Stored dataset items
☆ ☆ ☆

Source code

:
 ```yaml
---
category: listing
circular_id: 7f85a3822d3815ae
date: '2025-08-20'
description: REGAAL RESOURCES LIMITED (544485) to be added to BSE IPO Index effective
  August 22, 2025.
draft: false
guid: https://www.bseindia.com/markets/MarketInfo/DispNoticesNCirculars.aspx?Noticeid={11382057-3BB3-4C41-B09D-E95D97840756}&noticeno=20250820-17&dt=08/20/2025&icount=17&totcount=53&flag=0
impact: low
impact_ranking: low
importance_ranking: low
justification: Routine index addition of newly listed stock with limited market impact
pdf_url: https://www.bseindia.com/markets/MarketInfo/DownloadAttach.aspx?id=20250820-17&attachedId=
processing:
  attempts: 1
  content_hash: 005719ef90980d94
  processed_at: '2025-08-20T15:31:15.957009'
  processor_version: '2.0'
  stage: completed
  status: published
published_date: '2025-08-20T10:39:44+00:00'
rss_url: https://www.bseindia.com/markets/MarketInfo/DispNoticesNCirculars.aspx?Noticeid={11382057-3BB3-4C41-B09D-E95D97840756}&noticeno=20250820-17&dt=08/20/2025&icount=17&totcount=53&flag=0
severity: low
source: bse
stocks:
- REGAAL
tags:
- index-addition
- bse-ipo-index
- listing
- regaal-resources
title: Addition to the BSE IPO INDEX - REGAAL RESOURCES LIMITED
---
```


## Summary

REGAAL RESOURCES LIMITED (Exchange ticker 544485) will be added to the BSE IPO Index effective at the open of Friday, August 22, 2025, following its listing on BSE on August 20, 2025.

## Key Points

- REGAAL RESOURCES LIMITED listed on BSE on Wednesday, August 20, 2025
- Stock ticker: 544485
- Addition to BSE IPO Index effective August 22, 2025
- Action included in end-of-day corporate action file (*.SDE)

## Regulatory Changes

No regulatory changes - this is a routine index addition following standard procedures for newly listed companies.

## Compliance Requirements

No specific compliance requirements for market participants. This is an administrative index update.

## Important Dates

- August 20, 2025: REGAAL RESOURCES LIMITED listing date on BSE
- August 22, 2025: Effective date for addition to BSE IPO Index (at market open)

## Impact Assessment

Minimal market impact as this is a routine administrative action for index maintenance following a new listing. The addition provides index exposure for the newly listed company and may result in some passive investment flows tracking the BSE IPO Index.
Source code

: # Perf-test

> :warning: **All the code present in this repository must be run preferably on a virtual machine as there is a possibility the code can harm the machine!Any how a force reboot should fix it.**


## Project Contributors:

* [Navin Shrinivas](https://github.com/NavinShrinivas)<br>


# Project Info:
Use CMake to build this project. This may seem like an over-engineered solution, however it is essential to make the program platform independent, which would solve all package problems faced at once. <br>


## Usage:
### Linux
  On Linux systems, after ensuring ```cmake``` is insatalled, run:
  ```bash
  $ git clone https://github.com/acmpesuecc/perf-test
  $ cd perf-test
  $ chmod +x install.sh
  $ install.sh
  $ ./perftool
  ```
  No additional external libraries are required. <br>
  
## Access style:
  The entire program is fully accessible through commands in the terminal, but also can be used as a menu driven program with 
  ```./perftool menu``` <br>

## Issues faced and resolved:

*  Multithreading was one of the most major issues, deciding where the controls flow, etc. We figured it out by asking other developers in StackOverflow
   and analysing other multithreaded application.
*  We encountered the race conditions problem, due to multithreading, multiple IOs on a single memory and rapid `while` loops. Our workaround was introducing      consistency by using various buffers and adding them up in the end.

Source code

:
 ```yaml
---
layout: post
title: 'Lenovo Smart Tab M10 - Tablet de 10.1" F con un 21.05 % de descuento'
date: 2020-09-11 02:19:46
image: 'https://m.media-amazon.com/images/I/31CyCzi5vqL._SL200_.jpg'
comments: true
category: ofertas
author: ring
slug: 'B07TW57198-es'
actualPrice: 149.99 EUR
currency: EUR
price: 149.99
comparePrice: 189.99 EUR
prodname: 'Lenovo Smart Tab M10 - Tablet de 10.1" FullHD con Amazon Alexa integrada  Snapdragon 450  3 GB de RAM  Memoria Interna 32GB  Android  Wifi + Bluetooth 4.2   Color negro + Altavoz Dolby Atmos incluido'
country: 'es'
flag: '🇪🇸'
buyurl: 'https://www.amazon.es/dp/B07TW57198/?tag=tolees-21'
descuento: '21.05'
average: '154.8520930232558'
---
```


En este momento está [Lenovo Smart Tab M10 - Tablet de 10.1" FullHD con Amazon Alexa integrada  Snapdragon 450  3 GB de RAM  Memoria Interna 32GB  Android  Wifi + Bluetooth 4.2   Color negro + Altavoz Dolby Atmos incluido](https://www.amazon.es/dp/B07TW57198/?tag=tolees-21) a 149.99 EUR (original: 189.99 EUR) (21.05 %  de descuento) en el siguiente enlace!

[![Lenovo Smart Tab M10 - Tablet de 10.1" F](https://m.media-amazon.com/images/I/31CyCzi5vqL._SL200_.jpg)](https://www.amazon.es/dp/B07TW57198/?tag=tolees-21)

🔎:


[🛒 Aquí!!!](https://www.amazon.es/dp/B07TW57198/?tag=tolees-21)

☆ ☆ ☆

**ACTION ITEM:** From the records above, return each line that includes "with".

**SOLUTION TO THIS EXERCISE:**
justification: Routine index addition of newly listed stock with limited market impact
  The entire program is fully accessible through commands in the terminal, but also can be used as a menu driven program with 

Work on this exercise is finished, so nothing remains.